Doherty writes, “The iMaestro delivered a 44.6% bounce in revenue, to $157 billion, in the fiscal year ended in September 2012. Free cash flow totaled $42.7 billion, and the free-cash-flow yield, an impressive 27%. That’s a lotta gadgets. Apple’s outperformance owed to the momentum of its twin product families, with iPhone unit sales rising 73%, to 125 million units, and iPad unit sales up 80%, to 58 million; iPhones accounted for 51% of revenue, and iPads, 20%.”

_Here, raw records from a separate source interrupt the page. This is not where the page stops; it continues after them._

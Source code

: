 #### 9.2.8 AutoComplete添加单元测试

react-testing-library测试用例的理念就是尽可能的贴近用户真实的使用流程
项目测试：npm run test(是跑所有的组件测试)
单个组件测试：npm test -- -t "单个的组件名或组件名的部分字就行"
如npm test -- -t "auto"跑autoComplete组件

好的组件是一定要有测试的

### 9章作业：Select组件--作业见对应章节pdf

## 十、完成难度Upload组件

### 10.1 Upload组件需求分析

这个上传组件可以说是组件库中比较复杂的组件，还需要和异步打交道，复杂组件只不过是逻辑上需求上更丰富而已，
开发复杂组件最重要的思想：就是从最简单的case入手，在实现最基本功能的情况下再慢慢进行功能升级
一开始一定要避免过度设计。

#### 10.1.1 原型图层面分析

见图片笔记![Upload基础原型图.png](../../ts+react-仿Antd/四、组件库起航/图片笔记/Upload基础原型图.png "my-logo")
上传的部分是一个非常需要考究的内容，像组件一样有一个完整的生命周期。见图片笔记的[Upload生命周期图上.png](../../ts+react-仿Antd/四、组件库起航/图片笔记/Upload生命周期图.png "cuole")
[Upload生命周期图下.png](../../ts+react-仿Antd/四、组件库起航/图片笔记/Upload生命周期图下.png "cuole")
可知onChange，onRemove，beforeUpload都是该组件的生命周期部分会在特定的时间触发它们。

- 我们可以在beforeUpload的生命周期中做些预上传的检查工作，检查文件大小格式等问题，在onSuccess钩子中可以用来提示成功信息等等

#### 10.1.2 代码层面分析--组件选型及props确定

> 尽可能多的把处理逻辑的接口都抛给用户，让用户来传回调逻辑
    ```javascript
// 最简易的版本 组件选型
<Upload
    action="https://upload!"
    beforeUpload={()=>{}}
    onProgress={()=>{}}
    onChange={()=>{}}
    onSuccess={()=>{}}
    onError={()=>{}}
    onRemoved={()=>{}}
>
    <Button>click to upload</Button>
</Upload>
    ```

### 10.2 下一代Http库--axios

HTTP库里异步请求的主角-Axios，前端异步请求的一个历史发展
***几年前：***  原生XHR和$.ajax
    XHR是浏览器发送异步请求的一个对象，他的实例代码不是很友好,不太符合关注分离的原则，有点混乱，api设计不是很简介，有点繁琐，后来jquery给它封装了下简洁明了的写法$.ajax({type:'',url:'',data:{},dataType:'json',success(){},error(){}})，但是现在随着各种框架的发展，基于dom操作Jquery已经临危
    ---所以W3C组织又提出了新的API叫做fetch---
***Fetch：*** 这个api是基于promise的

Read more in the full article here.

[Thanks to MacDailyNews Readers “Fred Mertz” and “Dan K.” for the heads up.]

10 Comments

  1. Thank you for manipulating this stock down until after tax day so we could all load up again. I thought I was going to miss super discount AAPL, bud the FUD was kind to me.

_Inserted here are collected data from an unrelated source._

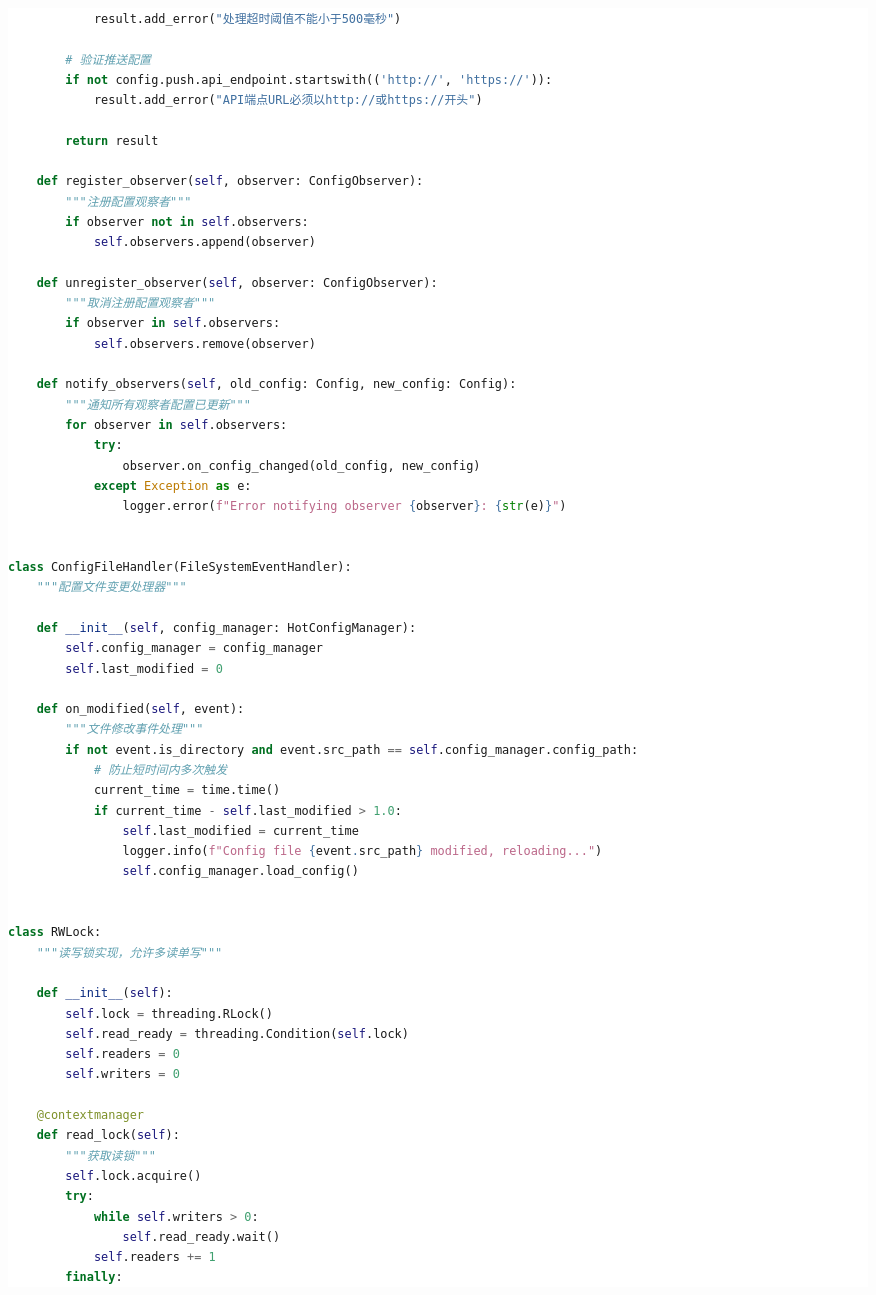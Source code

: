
 ```python
            result.add_error("处理超时阈值不能小于500毫秒")
            
        # 验证推送配置
        if not config.push.api_endpoint.startswith(('http://', 'https://')):
            result.add_error("API端点URL必须以http://或https://开头")
            
        return result
        
    def register_observer(self, observer: ConfigObserver):
        """注册配置观察者"""
        if observer not in self.observers:
            self.observers.append(observer)
            
    def unregister_observer(self, observer: ConfigObserver):
        """取消注册配置观察者"""
        if observer in self.observers:
            self.observers.remove(observer)
            
    def notify_observers(self, old_config: Config, new_config: Config):
        """通知所有观察者配置已更新"""
        for observer in self.observers:
            try:
                observer.on_config_changed(old_config, new_config)
            except Exception as e:
                logger.error(f"Error notifying observer {observer}: {str(e)}")


class ConfigFileHandler(FileSystemEventHandler):
    """配置文件变更处理器"""
    
    def __init__(self, config_manager: HotConfigManager):
        self.config_manager = config_manager
        self.last_modified = 0
        
    def on_modified(self, event):
        """文件修改事件处理"""
        if not event.is_directory and event.src_path == self.config_manager.config_path:
            # 防止短时间内多次触发
            current_time = time.time()
            if current_time - self.last_modified > 1.0:
                self.last_modified = current_time
                logger.info(f"Config file {event.src_path} modified, reloading...")
                self.config_manager.load_config()


class RWLock:
    """读写锁实现，允许多读单写"""
    
    def __init__(self):
        self.lock = threading.RLock()
        self.read_ready = threading.Condition(self.lock)
        self.readers = 0
        self.writers = 0
        
    @contextmanager
    def read_lock(self):
        """获取读锁"""
        self.lock.acquire()
        try:
            while self.writers > 0:
                self.read_ready.wait()
            self.readers += 1
        finally:
```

    1. This is a great way to look at it. If you are looking to buy in, opportunity presented itself due to the disconnect between Wall Street nonsense and financial reality, as illustrated by Barron’s.

      If you are a long term holder, as I am, due to belief in what they do, who would possibly care about what was happening in the Spring of 2013? When the stock is 2,000 ten years from now, nobody will remember this nonsense or give a shit if they did remember it.

      1. As a long term holder, you should be used to these total nonsensical pullbacks that happen to AAPL. Just be glad it’s not trading in the boring GOOG channel that doesn’t seem to ever move too much.

  2. Reading this summary brings back to my mind the concept of the stockholder as ENTERTAINMENT CONSUMER. It’s sort of like kids watching cartoons. They start going all manic when the mouse is bashing the cat on the head. Equate that with a stock buying binge. Then the big fat lady who owns the cat comes home and the mayhem comes to a halt. The kids are quiet again, getting kind of bored. Equate that with dumping the stock, waiting for the mayhem to start again.

    IOW: Whapping the AAPL price up and down corresponds to how much Apple the company is providing excitement to the crowd. Apparently, this ‘entertain me’ mandate is part of our 21st Century western culture. Childish. Low attention span. Escapist. Little connection to living IRL. Bizarro.

    So who’s going to write the PhD. dissertation? 😉

  3. In the Fortune 500, which is the more important measurement, Apple has moved from number 17 last year, to number 6 now. I’m more impressed by that. I don’t understand how Barron figures this out, as there are much bigger US based companies than Apple, and Exxon edged Apple out in profits last year as well.